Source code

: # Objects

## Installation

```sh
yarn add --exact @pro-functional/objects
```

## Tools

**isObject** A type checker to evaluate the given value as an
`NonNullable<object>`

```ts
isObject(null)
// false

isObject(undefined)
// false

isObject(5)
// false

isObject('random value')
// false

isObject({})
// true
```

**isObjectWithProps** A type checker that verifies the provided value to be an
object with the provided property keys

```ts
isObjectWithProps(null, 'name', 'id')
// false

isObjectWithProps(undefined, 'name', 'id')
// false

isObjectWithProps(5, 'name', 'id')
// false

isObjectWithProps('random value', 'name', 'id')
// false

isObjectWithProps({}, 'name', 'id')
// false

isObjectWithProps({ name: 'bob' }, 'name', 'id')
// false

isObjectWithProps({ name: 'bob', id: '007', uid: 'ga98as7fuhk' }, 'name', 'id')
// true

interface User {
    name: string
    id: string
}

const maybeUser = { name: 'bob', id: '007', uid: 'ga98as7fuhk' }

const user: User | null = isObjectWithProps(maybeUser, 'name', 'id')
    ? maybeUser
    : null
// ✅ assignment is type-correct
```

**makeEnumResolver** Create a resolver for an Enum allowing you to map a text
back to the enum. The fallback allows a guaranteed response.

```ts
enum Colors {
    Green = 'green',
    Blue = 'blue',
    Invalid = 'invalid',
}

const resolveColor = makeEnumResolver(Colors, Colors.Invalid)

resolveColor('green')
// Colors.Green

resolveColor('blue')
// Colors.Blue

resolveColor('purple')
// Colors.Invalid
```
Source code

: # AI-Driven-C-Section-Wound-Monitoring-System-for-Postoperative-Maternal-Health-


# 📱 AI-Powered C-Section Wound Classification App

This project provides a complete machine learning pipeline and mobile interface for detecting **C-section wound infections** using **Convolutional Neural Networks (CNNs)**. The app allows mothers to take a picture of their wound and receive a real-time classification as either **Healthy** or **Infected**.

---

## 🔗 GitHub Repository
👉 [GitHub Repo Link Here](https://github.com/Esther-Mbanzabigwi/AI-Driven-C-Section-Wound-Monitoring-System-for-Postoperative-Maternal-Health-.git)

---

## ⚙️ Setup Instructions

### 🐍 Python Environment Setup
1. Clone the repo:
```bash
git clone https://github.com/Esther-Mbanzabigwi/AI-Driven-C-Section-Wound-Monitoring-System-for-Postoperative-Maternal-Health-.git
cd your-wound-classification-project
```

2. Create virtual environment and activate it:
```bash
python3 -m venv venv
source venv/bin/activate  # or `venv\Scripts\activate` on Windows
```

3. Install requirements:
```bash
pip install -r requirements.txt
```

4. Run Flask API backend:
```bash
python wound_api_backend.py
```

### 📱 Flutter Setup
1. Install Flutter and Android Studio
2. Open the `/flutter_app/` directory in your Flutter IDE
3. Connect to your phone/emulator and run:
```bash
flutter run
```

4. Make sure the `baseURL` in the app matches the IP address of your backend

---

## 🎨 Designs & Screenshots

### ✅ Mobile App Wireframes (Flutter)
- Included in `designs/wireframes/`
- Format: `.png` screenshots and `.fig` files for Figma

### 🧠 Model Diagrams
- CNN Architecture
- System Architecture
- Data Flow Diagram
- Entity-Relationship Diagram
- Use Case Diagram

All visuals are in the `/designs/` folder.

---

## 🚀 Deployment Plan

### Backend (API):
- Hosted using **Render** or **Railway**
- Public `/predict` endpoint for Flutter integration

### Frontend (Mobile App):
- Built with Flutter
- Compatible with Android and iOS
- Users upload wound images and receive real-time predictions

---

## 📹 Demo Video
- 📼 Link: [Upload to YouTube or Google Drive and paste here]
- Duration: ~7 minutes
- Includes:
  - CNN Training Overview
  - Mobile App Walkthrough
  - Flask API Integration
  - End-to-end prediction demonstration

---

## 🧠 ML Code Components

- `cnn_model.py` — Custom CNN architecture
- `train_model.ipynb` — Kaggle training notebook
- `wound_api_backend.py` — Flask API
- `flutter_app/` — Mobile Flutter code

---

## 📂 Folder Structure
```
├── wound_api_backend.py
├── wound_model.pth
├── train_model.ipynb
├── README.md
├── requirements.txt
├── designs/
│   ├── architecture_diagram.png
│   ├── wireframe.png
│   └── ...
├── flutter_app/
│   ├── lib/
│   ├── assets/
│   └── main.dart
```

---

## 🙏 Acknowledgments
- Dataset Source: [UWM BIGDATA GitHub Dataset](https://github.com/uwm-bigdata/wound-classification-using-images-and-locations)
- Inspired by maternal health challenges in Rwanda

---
---
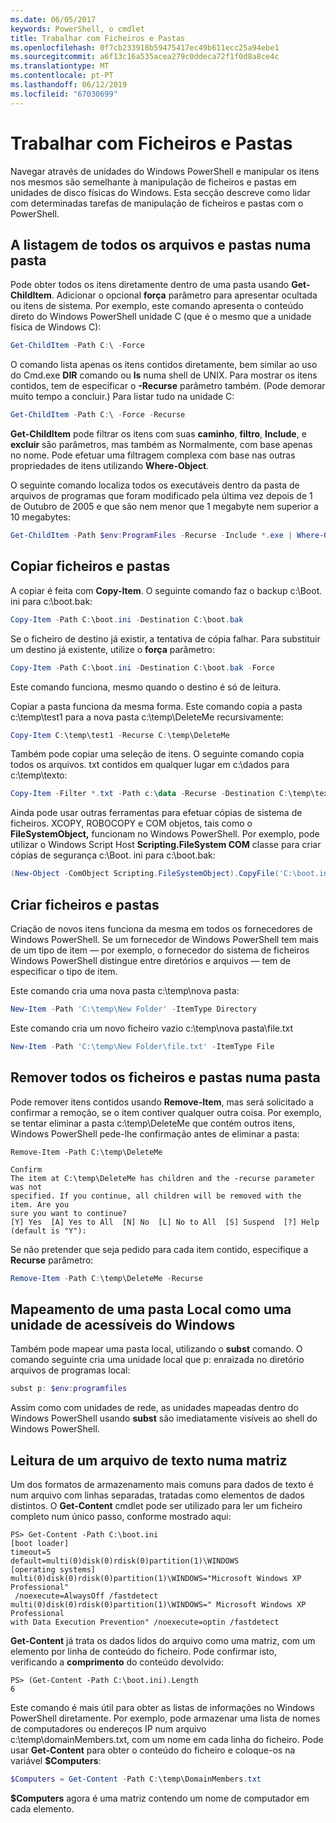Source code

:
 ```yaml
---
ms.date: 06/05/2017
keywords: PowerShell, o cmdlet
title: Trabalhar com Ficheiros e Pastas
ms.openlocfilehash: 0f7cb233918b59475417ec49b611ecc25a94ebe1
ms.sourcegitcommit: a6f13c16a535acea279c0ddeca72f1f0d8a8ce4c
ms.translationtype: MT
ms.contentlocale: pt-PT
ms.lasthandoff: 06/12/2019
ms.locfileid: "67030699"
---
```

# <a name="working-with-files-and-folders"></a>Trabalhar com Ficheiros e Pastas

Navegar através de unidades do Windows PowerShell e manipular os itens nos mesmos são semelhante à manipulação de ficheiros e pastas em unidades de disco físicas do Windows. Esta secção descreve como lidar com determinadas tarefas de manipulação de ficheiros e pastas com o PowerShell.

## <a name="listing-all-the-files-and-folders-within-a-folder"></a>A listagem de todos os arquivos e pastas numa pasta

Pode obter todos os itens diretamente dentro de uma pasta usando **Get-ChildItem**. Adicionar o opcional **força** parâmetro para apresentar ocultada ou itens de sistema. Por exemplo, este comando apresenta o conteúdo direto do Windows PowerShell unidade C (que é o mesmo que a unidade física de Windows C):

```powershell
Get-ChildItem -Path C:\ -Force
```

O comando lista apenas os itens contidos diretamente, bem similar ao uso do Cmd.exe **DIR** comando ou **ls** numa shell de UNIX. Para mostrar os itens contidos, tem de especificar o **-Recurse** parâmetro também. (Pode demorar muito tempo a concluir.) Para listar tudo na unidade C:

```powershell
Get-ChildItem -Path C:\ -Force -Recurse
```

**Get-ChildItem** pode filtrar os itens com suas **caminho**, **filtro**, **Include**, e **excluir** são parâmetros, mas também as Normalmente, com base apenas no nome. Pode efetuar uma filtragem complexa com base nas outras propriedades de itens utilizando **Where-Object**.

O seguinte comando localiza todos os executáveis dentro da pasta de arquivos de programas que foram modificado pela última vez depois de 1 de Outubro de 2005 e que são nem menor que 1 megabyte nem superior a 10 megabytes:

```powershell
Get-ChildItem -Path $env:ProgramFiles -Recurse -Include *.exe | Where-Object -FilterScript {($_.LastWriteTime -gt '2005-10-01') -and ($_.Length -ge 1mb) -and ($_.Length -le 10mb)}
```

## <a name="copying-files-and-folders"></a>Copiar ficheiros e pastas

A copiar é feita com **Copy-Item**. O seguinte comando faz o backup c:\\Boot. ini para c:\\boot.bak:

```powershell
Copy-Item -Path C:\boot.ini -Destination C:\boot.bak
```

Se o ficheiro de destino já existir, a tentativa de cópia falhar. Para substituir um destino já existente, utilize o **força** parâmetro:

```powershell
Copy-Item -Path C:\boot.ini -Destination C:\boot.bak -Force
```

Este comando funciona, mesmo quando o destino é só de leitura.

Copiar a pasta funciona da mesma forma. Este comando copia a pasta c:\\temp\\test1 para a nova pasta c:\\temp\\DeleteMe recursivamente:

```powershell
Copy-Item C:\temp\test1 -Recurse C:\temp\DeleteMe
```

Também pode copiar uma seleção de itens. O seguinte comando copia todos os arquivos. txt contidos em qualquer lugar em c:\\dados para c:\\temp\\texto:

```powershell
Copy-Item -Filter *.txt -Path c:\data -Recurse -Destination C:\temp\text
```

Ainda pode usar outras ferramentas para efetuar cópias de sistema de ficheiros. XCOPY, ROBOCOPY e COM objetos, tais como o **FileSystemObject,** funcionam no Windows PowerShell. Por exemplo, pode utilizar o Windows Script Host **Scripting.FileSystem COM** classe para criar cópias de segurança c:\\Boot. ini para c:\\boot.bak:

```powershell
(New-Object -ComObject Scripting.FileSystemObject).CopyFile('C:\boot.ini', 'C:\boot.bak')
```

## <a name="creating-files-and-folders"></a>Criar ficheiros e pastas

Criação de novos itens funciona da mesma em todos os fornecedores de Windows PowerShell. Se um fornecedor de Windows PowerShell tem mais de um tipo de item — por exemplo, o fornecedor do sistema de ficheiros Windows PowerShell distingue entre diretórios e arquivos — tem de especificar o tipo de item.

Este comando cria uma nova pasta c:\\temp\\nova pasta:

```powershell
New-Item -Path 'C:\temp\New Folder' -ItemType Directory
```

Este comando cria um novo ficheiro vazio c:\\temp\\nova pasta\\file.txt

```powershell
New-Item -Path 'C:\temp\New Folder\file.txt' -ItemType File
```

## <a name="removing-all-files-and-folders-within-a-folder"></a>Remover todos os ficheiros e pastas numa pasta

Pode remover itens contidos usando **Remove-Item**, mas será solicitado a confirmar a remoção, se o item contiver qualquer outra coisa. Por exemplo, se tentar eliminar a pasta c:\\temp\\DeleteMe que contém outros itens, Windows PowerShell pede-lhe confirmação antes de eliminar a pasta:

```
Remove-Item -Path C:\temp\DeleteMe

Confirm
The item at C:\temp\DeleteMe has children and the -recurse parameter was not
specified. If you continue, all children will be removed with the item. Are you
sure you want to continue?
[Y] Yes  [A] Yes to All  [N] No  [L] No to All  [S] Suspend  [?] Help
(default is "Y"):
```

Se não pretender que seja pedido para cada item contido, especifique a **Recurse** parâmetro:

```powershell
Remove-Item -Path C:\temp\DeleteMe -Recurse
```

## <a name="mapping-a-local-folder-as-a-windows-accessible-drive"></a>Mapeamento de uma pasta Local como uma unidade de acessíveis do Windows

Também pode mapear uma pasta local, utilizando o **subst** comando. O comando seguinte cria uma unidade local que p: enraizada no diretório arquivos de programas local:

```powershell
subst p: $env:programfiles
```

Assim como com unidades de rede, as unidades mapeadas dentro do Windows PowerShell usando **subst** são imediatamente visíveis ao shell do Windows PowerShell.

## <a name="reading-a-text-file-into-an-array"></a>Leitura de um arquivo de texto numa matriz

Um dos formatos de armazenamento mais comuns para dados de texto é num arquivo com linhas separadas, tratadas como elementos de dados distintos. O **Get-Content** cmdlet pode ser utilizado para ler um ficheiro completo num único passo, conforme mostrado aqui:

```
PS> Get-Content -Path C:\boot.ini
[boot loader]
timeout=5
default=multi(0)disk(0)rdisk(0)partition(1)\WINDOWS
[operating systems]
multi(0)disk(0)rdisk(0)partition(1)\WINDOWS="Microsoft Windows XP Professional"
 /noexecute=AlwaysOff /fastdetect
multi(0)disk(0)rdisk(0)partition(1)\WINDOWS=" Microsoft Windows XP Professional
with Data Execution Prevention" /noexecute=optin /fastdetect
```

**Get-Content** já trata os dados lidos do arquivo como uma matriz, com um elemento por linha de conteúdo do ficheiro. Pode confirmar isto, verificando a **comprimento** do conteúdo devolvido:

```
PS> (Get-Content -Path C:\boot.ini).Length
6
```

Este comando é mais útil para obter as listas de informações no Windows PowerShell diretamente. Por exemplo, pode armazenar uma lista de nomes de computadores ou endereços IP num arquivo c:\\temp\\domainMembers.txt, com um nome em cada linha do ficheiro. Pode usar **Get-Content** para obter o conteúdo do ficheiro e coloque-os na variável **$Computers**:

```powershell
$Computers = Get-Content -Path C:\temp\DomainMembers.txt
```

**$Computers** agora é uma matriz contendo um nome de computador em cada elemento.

# Requirement
From the data, report how many lines hold "activate", leaving out any other words.

# Response to the task
2